Backend Engineering Lead, Ittai Zeidman (@ittaiz), provides a sneak peek into how the build process is handled at Wix Engineering, where the already massive scale of production updates keeps growing by the day.
Ittai reveals the CI challenges we faced and how switching to the right build tool may help to increase CI performance by 90%. The quick preview of the auto-migration process and released open-source tool powering it (Exodus - GitHub, blog post) is the cherry on the cake.
What is CI and what was the motivation for building a nextgen one?
CI stands for Continuous Integration, and it ensures that our build system is fully equipped to compile the code, run the tests and successfully follow the build process all the way through production. Make, Ant, Maven, Gradle, and Bazel are a few known examples for build tools while Jenkins, TeamCity, and Travis are known examples for build servers.
Picking the right tools, servers and methodologies has direct implications on productivity and quality, and it has to take into consideration the requirements of multiple teams from all across Wix Engineering.

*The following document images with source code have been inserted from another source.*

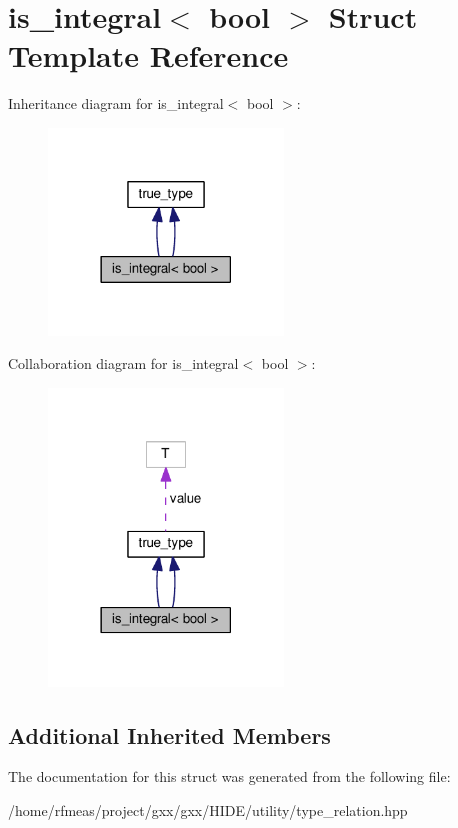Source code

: \hypertarget{structis__integral_3_01bool_01_4}{}\section{is\+\_\+integral$<$ bool $>$ Struct Template Reference}
\label{structis__integral_3_01bool_01_4}


Inheritance diagram for is\+\_\+integral$<$ bool $>$\+:
\nopagebreak
\begin{figure}[H]
\begin{center}
\leavevmode
\includegraphics[width=177pt]{structis__integral_3_01bool_01_4__inherit__graph}
\end{center}
\end{figure}


Collaboration diagram for is\+\_\+integral$<$ bool $>$\+:
\nopagebreak
\begin{figure}[H]
\begin{center}
\leavevmode
\includegraphics[width=177pt]{structis__integral_3_01bool_01_4__coll__graph}
\end{center}
\end{figure}
\subsection*{Additional Inherited Members}


The documentation for this struct was generated from the following file\+:\begin{DoxyCompactItemize}
\item 
/home/rfmeas/project/gxx/gxx/\+H\+I\+D\+E/utility/type\+\_\+relation.\+hpp\end{DoxyCompactItemize}
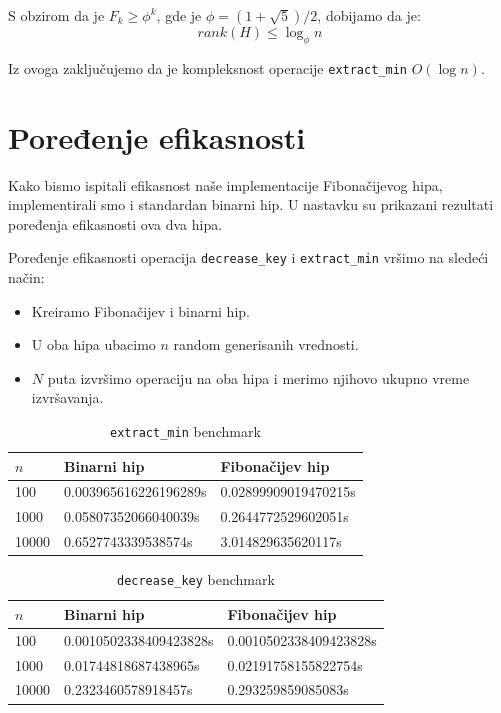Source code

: \documentclass[a4paper]{article}
\theoremstyle{plain}
\theoremstyle{definition}
\begin{document}
S obzirom da je $F_{k} \geq \phi^{k}$, gde je $\phi = (1 + \sqrt{5}) / 2$, dobijamo da je:
$$rank(H) \leq \log_{\phi}{n} $$

Iz ovoga zaklju\v{c}ujemo da je kompleksnost operacije \texttt{extract\_min} $O(\log{n})$.

\section{Poređenje efikasnosti}
\label{sec:Exp}
Kako bismo ispitali efikasnost na\v{s}e implementacije Fibona\v{c}ijevog hipa, implementirali smo i standardan binarni hip. U nastavku su prikazani rezultati poređenja efikasnosti ova dva hipa.

Poređenje efikasnosti operacija \texttt{decrease\_key} i \texttt{extract\_min} vr\v{s}imo na slede\'{c}i na\v{c}in:
\begin{itemize}
    \item Kreiramo Fibona\v{c}ijev i binarni hip.
    \item U oba hipa ubacimo $n$ random generisanih vrednosti.
    \item $N$ puta izvr\v{s}imo operaciju na oba hipa i merimo njihovo ukupno vreme izvr\v{s}avanja.
\end{itemize}

\begin{table}[H]
    \centering
    \begin{tabular}{|l|l|l|}
        \hline
        $n$    & Binarni hip           & Fibona\v{c}ijev hip  \\
        \hline
        100    & 0.003965616226196289s & 0.02899909019470215s \\
        1000   & 0.05807352066040039s  & 0.2644772529602051s  \\
        10000  & 0.6527743339538574s   & 3.014829635620117s   \\
        \hline
    \end{tabular}
\label{tbl:fig1}
\caption{\texttt{extract\_min} benchmark}
\end{table}

\begin{table}[H]
    \centering
    \begin{tabular}{|l|l|l|}
        \hline
        $n$    & Binarni hip            & Fibona\v{c}ijev hip    \\
        \hline
        100    & 0.0010502338409423828s & 0.0010502338409423828s \\
        1000   & 0.01744818687438965s   & 0.02191758155822754s   \\
        10000  & 0.2323460578918457s    & 0.293259859085083s     \\
        \hline
    \end{tabular}
\label{tbl:fig1}
\caption{\texttt{decrease\_key} benchmark}
\end{table}
\end{document}

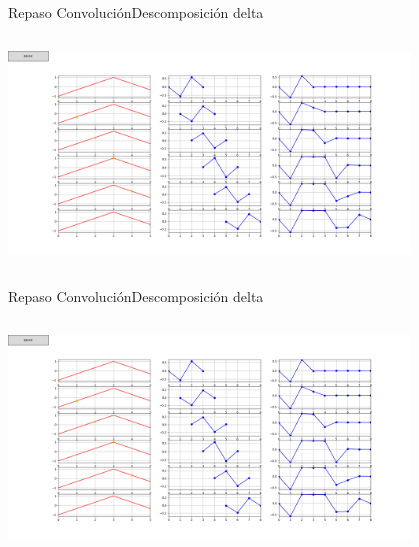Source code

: \begin{frame}{Repaso Convolución}{Descomposición delta}
   \begin{columns}[c]
      \begin{column}{1\textwidth}
         \centering\includegraphics[width=0.8\textwidth]{4_clase/descomposicion_delta}
      \end{column}
   \end{columns}
   \vfill
\end{frame}
\begin{frame}{Repaso Convolución}{Descomposición delta}
   \begin{columns}[c]
      \begin{column}{1\textwidth}
         \centering\includegraphics[width=0.8\textwidth]{4_clase/descomposicion_delta}
      \end{column}
   \end{columns}
   \vfill
\end{frame}
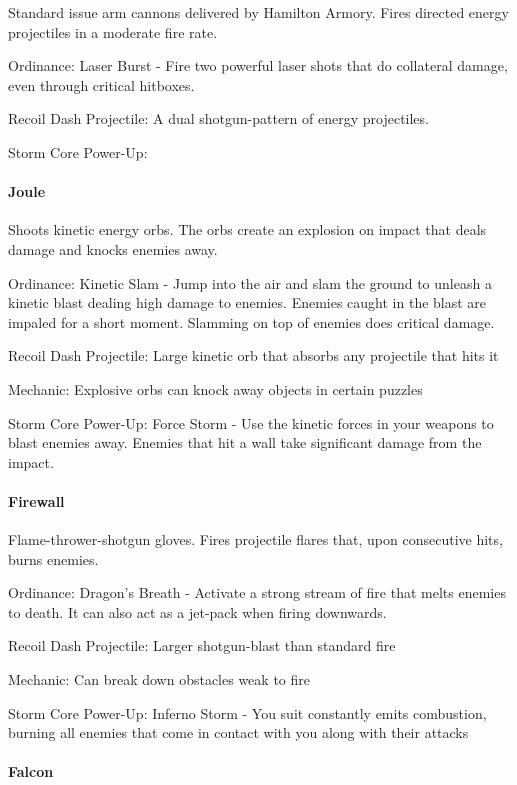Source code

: \documentclass[../Main.tex]{subfiles}
\begin{document}
Standard issue arm cannons delivered by Hamilton Armory. Fires directed energy projectiles in a moderate fire rate. 

Ordinance: Laser Burst - Fire two powerful laser shots that do collateral damage, even through critical hitboxes.

Recoil Dash Projectile: A dual shotgun-pattern of energy projectiles.

Storm Core Power-Up:

\paragraph{Joule}

Shoots kinetic energy orbs. The orbs create an explosion on impact that deals damage and knocks enemies away. 

Ordinance: Kinetic Slam - Jump into the air and slam the ground to unleash a kinetic blast dealing high damage to enemies. Enemies caught in the blast are impaled for a short moment. Slamming on top of enemies does critical damage. 

Recoil Dash Projectile: Large kinetic orb that absorbs any projectile that hits it

Mechanic: Explosive orbs can knock away objects in certain puzzles

Storm Core Power-Up: Force Storm - Use the kinetic forces in your weapons to blast enemies away. Enemies that hit a wall take significant damage from the impact. 

\paragraph{Firewall}

Flame-thrower-shotgun gloves. Fires projectile flares that, upon consecutive hits, burns enemies.

Ordinance: Dragon's Breath - Activate a strong stream of fire that melts enemies to death. It can also act as a jet-pack when firing downwards.

Recoil Dash Projectile: Larger shotgun-blast than standard fire

Mechanic: Can break down obstacles weak to fire

Storm Core Power-Up: Inferno Storm - You suit constantly emits combustion, burning all enemies that come in contact with you along with their attacks

\paragraph{Falcon}
\end{document}
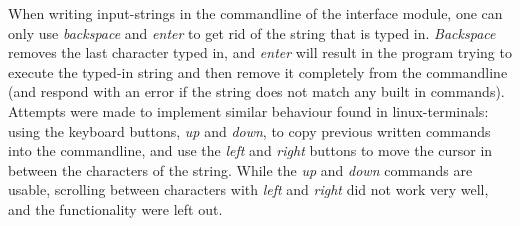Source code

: \documentclass[main.tex]{subfiles}
\begin{document}
When writing input-strings in the commandline of the interface module, one can only use \textit{backspace} and \textit{enter} to get rid of the string that is typed in. \textit{Backspace} removes the last character typed in, and \textit{enter} will result in the program trying to execute the typed-in string and then remove it completely from the commandline (and respond with an error if the string does not match any built in commands). Attempts were made to implement similar behaviour found in linux-terminals: using the keyboard buttons, \textit{up} and \textit{down}, to copy previous written commands into the commandline, and use the \textit{left} and \textit{right} buttons to move the cursor in between the characters of the string. While the \textit{up} and \textit{down} commands are usable, scrolling between characters with \textit{left} and \textit{right} did not work very well, and the functionality were left out. 
\end{document}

The motivation for a next-gen CI system came when engineers started reporting pains due to some drawbacks of the existing system. Most complaints revolved around insufficient feedback from the system and long build times, as there were often lots of dependencies between the changes. This meant that it often took hours, on bad cases 1-2 days, for a developer to get from committing to production given broken dependencies and “build storms” caused by a lot of activity.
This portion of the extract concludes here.